Ill COMP STAT § 502 : Illinois Statute - Section 502
Search Ill COMP STAT § 502 : Illinois Statute - Section 502
(35 ILCS 5/502) (from Ch. 120, par. 5‑502)
Sec. 502. Returns and notices.
(a) In general. A return with respect to the taxes imposed by this Act shall be made by every person for any taxable year:
(1) for which such person is liable for a tax imposed by this Act, or
(2) in the case of a resident or in the case of a corporation which is qualified to do business in this State, for which such person is required to make a federal income tax return, regardless of whether such person is liable for a tax imposed by this Act. However, this paragraph shall not require a resident to make a return if such person has an Illinois base income of the basic amount in Section 204(b) or less and is either claimed as a dependent on another person's tax return under the Internal Revenue Code of 1986, or is claimed as a dependent on another person's tax return under this Act.
Notwithstanding the provisions of paragraph (1), a nonresident whose Illinois income tax liability under subsections (a), (b), (c), and (d) of Section 201 of this Act is paid in full after taking into account the credits allowed under subsection (f) of this Section or allowed under Section 709.5 of this Act shall not be required to file a return under this subsection (a).
(b) Fiduciaries and receivers.
(1) Decedents. If an individual is deceased, any return or notice required of such individual under this Act shall be made by his executor, administrator, or other person charged with the property of such decedent.
(2) Individuals under a disability. If an individual is unable to make a return or notice required under this Act, the return or notice required of such individual shall be made by his duly authorized agent, guardian, fiduciary or other person charged with the care of the person or property of such individual.
(3) Estates and trusts. Returns or notices required of an estate or a trust shall be made by the fiduciary thereof.
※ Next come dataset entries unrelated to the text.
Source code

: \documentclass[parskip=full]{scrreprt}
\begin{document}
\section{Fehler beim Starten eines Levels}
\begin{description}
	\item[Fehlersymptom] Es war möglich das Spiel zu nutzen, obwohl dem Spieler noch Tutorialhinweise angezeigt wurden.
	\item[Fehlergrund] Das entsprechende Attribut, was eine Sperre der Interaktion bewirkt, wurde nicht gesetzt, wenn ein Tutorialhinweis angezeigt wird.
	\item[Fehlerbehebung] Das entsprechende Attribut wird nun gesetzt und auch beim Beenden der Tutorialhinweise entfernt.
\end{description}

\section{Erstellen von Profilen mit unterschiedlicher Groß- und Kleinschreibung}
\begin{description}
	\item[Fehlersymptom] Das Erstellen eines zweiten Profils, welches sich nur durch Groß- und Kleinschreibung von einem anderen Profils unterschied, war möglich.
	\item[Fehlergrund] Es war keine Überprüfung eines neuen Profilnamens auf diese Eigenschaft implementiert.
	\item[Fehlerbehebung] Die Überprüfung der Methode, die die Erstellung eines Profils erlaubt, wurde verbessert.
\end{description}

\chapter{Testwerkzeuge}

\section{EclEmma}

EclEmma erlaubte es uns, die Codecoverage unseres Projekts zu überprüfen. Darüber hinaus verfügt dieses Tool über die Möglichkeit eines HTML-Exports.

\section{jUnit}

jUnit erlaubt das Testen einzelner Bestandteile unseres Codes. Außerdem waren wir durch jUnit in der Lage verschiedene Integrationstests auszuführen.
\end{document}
(4) Receivers, trustees and assignees for corporations. In a case where a receiver, trustee in bankruptcy, or assignee, by order of a court of competent jurisdiction, by operation of law, or otherwise, has possession of or holds title to all or substantially all the property or business of a corporation, whether or not such property or business is being operated, such receiver, trustee, or assignee shall make the returns and notices required of such corporation in the same manner and form as corporations are required to make such returns and notices.
(c) Joint returns by husband and wife.
(1) Except as provided in paragraph (3), if a husband and wife file a joint federal income tax return for a taxable year they shall file a joint return under this Act for such taxable year and their liabilities shall be joint and several, but if the federal income tax liability of either spouse is determined on a separate federal income tax return, they shall file separate returns under this Act.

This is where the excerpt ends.